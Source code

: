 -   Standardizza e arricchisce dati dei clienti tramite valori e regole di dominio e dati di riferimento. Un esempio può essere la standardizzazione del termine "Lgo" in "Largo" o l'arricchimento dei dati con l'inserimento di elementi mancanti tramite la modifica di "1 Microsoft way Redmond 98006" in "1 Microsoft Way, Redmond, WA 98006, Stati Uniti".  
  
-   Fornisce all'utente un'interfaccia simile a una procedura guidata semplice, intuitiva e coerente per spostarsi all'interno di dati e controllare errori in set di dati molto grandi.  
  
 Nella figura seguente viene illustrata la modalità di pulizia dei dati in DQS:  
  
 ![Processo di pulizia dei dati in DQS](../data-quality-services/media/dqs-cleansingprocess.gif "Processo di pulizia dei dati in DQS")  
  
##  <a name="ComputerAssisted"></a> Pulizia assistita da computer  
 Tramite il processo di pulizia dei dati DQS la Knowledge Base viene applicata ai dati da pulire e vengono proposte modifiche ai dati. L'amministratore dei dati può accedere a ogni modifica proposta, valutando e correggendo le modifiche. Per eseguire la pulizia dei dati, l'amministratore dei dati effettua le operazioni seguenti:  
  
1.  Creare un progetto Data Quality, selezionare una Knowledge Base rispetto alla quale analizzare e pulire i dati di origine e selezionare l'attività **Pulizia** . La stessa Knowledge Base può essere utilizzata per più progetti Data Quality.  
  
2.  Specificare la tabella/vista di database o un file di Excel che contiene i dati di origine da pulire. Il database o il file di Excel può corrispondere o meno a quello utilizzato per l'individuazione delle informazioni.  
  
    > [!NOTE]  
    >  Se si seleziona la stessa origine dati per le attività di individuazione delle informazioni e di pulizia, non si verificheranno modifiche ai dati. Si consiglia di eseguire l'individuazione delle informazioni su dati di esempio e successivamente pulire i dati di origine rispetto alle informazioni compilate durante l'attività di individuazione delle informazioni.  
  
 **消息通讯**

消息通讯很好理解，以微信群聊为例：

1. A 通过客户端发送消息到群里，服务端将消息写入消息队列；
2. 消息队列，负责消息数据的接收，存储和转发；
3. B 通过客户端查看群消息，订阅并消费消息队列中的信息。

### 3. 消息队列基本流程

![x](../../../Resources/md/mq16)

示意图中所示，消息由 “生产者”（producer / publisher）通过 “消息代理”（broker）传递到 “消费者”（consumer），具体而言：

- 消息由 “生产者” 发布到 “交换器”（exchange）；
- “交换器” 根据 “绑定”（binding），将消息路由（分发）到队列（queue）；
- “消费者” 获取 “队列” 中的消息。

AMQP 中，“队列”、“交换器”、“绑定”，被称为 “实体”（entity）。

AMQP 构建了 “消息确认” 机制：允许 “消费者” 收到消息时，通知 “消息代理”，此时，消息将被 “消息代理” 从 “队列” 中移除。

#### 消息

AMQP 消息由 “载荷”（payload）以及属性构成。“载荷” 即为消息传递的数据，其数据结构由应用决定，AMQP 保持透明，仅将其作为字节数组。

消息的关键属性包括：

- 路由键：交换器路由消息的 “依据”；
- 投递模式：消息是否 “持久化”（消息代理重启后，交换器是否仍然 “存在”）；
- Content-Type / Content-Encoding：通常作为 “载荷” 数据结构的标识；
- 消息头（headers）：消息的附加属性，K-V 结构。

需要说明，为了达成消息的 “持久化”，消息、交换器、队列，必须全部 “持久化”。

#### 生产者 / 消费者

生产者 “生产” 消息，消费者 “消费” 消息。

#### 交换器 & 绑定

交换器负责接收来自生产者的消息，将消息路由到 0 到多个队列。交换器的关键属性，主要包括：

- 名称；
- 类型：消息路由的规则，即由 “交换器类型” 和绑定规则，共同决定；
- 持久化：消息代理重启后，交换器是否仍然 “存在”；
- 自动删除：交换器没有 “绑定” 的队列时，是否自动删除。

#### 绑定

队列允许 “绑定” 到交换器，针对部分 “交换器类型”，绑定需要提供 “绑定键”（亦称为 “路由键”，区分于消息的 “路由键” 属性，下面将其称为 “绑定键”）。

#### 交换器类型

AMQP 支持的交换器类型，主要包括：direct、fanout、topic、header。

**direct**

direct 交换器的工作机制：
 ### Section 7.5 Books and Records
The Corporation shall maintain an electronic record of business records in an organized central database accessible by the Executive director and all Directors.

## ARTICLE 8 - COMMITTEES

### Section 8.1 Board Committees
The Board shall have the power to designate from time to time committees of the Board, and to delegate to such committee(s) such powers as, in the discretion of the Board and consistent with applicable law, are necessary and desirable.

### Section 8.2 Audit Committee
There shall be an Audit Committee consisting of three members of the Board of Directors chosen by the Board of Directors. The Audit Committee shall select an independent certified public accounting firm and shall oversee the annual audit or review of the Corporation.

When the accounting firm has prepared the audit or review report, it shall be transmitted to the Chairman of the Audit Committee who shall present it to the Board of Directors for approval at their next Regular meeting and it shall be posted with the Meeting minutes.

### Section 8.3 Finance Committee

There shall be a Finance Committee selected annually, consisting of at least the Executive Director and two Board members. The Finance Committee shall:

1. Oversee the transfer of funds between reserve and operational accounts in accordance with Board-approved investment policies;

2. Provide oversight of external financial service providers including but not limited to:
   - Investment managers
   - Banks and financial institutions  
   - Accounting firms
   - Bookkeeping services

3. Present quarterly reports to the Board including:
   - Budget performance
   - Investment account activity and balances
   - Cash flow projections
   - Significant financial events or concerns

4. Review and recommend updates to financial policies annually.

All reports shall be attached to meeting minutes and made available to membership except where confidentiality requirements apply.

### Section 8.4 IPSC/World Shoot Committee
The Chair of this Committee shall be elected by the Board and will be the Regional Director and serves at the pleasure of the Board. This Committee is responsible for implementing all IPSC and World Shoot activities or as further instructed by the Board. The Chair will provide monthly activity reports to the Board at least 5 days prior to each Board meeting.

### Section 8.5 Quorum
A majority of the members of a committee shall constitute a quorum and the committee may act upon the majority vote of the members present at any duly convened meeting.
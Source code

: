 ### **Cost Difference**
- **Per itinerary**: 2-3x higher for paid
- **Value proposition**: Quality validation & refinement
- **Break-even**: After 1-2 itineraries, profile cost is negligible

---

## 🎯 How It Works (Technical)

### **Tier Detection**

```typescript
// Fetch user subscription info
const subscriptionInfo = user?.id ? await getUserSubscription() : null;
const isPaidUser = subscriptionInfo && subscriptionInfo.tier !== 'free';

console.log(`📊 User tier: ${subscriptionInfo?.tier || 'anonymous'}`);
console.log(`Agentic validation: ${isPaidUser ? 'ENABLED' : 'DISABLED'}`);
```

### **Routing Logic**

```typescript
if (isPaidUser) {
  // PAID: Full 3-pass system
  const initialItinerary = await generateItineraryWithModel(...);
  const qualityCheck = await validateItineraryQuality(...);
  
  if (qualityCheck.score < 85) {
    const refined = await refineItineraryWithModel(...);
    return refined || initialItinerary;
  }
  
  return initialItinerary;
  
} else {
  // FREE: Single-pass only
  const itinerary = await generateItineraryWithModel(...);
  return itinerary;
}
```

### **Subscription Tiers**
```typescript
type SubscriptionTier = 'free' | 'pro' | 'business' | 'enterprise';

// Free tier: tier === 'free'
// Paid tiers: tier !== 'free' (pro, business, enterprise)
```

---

+++

▶ **Activity**:
Could you write out, exactly as they stand, only the lines above that begin at the line with "- Investment account activity and balances" and stop after the line with "### Section 8.5 Quorum"?

▶ **Answer space**:
   - Investment account activity and balances
   - Cash flow projections
   - Significant financial events or concerns

4. Review and recommend updates to financial policies annually.

All reports shall be attached to meeting minutes and made available to membership except where confidentiality requirements apply.

### Section 8.4 IPSC/World Shoot Committee
The Chair of this Committee shall be elected by the Board and will be the Regional Director and serves at the pleasure of the Board. This Committee is responsible for implementing all IPSC and World Shoot activities or as further instructed by the Board. The Chair will provide monthly activity reports to the Board at least 5 days prior to each Board meeting.

### Section 8.5 Quorum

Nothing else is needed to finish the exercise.